**What is expected**
Retype the records below exactly as they appear, but leave out any pictures.

Start of Exercise data

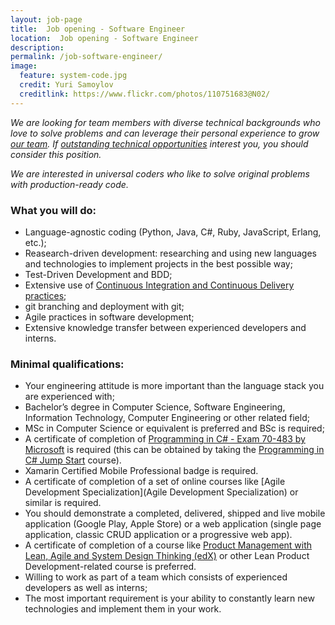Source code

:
 ```yaml
---
layout: job-page 
title:  Job opening - Software Engineer 
location:  Job opening - Software Engineer 
description:  
permalink: /job-software-engineer/
image:
  feature: system-code.jpg 
  credit: Yuri Samoylov 
  creditlink: https://www.flickr.com/photos/110751683@N02/
---
```



*We are looking for team members with diverse technical backgrounds who love to solve problems and can leverage their personal experience to grow [our team](/). If [outstanding technical opportunities](http://tunnll.com) interest you, you should consider this position.*

*We are interested in universal coders who like to solve original problems with production-ready code.*



### What you will do:

*   Language-agnostic coding (Python, Java, C#, Ruby, JavaScript, Erlang, etc.);
*   Reasearch-driven development: researching and using new languages and technologies to implement projects in the best possible way;
*   Test-Driven Development and BDD;
*   Extensive use of [Continuous Integration and Continuous Delivery practices](https://continuousdelivery.com/);
*   git branching and deployment with git;
*   Agile practices in software development;
*   Extensive knowledge transfer between experienced developers and interns.

### Minimal qualifications:

*   Your engineering attitude is more important than the language stack you are experienced with;
*   Bachelor’s degree in Computer Science, Software Engineering, Information Technology, Computer Engineering or other related field;
*   MSc in Computer Science or equivalent is preferred and BSc is required;
*   A certificate of completion of [Programming in C# - Exam 70-483 by Microsoft](https://www.microsoft.com/en-us/learning/exam-70-483.aspx) is required (this can be obtained by taking the [Programming in C# Jump Start](https://mva.microsoft.com/en-us/training-courses/programming-in-c-jump-start-14254?l=j0iuozSfB_6900115888) course).
*   Xamarin Certified Mobile Professional badge is required.
*   A certificate of completion of a set of online courses like [Agile Development Specialization](Agile Development Specialization) or similar is required.
*   You should demonstrate a completed, delivered, shipped and live mobile application (Google Play, Apple Store) or a web application (single page application, classic CRUD application or a progressive web app).
*   A certificate of completion of a course like [Product Management with Lean, Agile and System Design Thinking (edX)](https://www.mooc-list.com/course/product-management-lean-agile-and-system-design-thinking-edx) or other Lean Product Development-related course is preferred.
*   Willing to work as part of a team which consists of experienced developers as well as interns;
*   The most important requirement is your ability to constantly learn new technologies and implement them in your work.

End of Exercise data

**Your response**
Source code

:
 ```yaml
---
layout: job-page 
title:  Job opening - Software Engineer 
location:  Job opening - Software Engineer 
description:  
permalink: /job-software-engineer/
image:
  feature: system-code.jpg 
  credit: Yuri Samoylov 
  creditlink: https://www.flickr.com/photos/110751683@N02/
---
```



*We are looking for team members with diverse technical backgrounds who love to solve problems and can leverage their personal experience to grow [our team](/). If [outstanding technical opportunities](http://tunnll.com) interest you, you should consider this position.*

*We are interested in universal coders who like to solve original problems with production-ready code.*



### What you will do:

*   Language-agnostic coding (Python, Java, C#, Ruby, JavaScript, Erlang, etc.);
*   Reasearch-driven development: researching and using new languages and technologies to implement projects in the best possible way;
*   Test-Driven Development and BDD;
*   Extensive use of [Continuous Integration and Continuous Delivery practices](https://continuousdelivery.com/);
*   git branching and deployment with git;
*   Agile practices in software development;
*   Extensive knowledge transfer between experienced developers and interns.

### Minimal qualifications:

*   Your engineering attitude is more important than the language stack you are experienced with;
*   Bachelor’s degree in Computer Science, Software Engineering, Information Technology, Computer Engineering or other related field;
*   MSc in Computer Science or equivalent is preferred and BSc is required;
*   A certificate of completion of [Programming in C# - Exam 70-483 by Microsoft](https://www.microsoft.com/en-us/learning/exam-70-483.aspx) is required (this can be obtained by taking the [Programming in C# Jump Start](https://mva.microsoft.com/en-us/training-courses/programming-in-c-jump-start-14254?l=j0iuozSfB_6900115888) course).
*   Xamarin Certified Mobile Professional badge is required.
*   A certificate of completion of a set of online courses like [Agile Development Specialization](Agile Development Specialization) or similar is required.
*   You should demonstrate a completed, delivered, shipped and live mobile application (Google Play, Apple Store) or a web application (single page application, classic CRUD application or a progressive web app).
*   A certificate of completion of a course like [Product Management with Lean, Agile and System Design Thinking (edX)](https://www.mooc-list.com/course/product-management-lean-agile-and-system-design-thinking-edx) or other Lean Product Development-related course is preferred.
*   Willing to work as part of a team which consists of experienced developers as well as interns;
*   The most important requirement is your ability to constantly learn new technologies and implement them in your work.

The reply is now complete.